The extraordinary thing about the power of cinema is its ability to unite a group of random strangers. For 90 minutes it can unite a disparate group – no matter their age, background, race – for those 90 minutes they are on the same journey. It may take slightly different forms and may be more appreciated by some rather than others, but they’ve all bought the same ticket for a one-way adventure. Now what if you enhanced that experience even further? What if you hired a venue in London, showed a film from another nation but also provided the audience with food and music from that nation to make it a fully immersive event. That’s what Paola Melli, director of South Social Film Festival, has done. In fact she’s been doing it for the past two years.

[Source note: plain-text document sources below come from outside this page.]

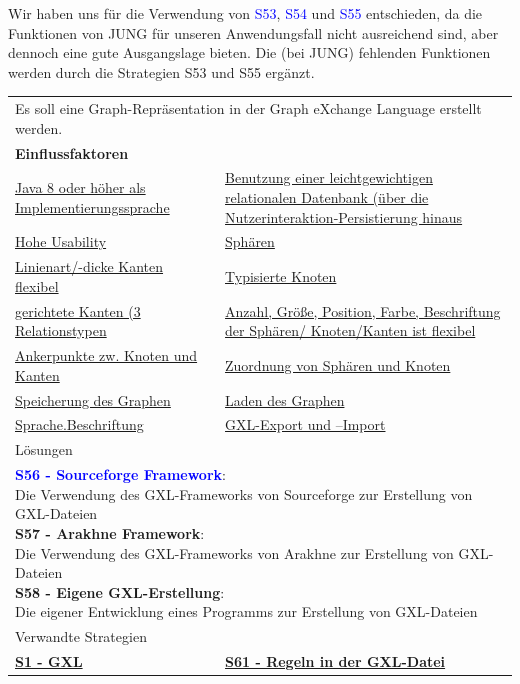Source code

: \documentclass[enabledeprecatedfontcommands,fontsize=11pt,paper=a4,twoside]{scrartcl}
\newcounter{one}
\newcommand{\cb}[1]{{\textcolor{blue}{#1}}}
\begin{document}
	\begin{onehalfspace}
		Wir haben uns für die Verwendung von \cb{S53}, \cb{S54} und \cb{S55} entschieden, da die Funktionen von JUNG für unseren Anwendungsfall nicht ausreichend sind, aber dennoch eine gute Ausgangslage bieten. Die (bei JUNG) fehlenden Funktionen werden durch die Strategien S53 und S55 ergänzt.
	\end{onehalfspace}
	
	\newpage
	\begin{tabular} {|p{8cm} p{8cm}|}
		\hline
		\rowcolor{prob}\multicolumn{2}{|l|}{\parbox{16cm}{\textbf{22: GXL Erstellung}}} \\  \hline\hline 
		\multicolumn{2}{|l|}{\parbox{16cm}{Es soll eine Graph-Repräsentation in der Graph eXchange Language erstellt werden.}}\rule{0pt}{1ex}\\ \hline
		\multicolumn{2}{|l|}{\textbf{Einflussfaktoren}}\\
		\hyperlink{b}{Java 8 oder höher als Implementierungssprache}  & 
		\hyperlink {e}{Benutzung einer leichtgewichtigen relationalen Datenbank (über die Nutzerinteraktion-Persistierung hinaus}\\ 
		\hyperlink {g}{Hohe Usability}&
		\hyperlink {n}{Sphären} \\
		\hyperlink {o}{Linienart/-dicke Kanten flexibel}&
		\hyperlink {p}{Typisierte Knoten} \\
		\hyperlink {q}{gerichtete Kanten (3 Relationstypen} &
		\hyperlink {r}{Anzahl, Größe, Position, Farbe, Beschriftung der Sphären/ Knoten/Kanten ist flexibel} \\
		\hyperlink {s}{Ankerpunkte zw. Knoten und Kanten} &
		\hyperlink {t}{Zuordnung von Sphären und Knoten} \\
		\hyperlink {v}{Speicherung des Graphen} &
		\hyperlink {w}{Laden des Graphen} \\
		\hyperlink {hh}{Sprache.Beschriftung}&
		\hyperlink {jj}{GXL-Export und –Import}
		\\ \hline
		\multicolumn{2}{|l|}{Lösungen} \\
		\multicolumn{2}{|l|}{\parbox{16cm}{
				\textbf{\cb{\hypertarget{ttt}{S56 - Sourceforge Framework}}}: \\
				Die Verwendung des GXL-Frameworks von Sourceforge zur Erstellung von GXL-Dateien \\
				\textbf{S57 - Arakhne Framework}: \\
				Die Verwendung des GXL-Frameworks von Arakhne zur Erstellung von GXL-Dateien \\
				\textbf{S58 - Eigene GXL-Erstellung}: \\
				Die eigener Entwicklung eines Programms zur Erstellung von GXL-Dateien 
		} }\\ [6ex] \hline
		\multicolumn{2}{|l|}{Verwandte Strategien} \\
		\textbf{\hyperlink{yy}{S1 - GXL}}&
		\textbf{\hyperlink{vvv}{S61 - Regeln in der GXL-Datei}}
		\\\hline
	\end{tabular}\\ \\ \\
\end{document}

This year’s venue is Theatre Peckham (SE5 7SD) after a residency at the Cinema Museum in Elephant & Castle. Doors open at 6pm, upon arrival,the airy foyer space begins to be quickly filled with fellow cinephiles who are there for an ‘immersive movie, music and dining experience’.  The previous event was ‘Greece’, this month’s was ‘Norway.’ Unsurprisingly menu on offer was gloriously seafood-heavy and truly exquisite – a buffet of salads and various tasty bites. If you can’t take your audience to Norway why not bring Norway to them!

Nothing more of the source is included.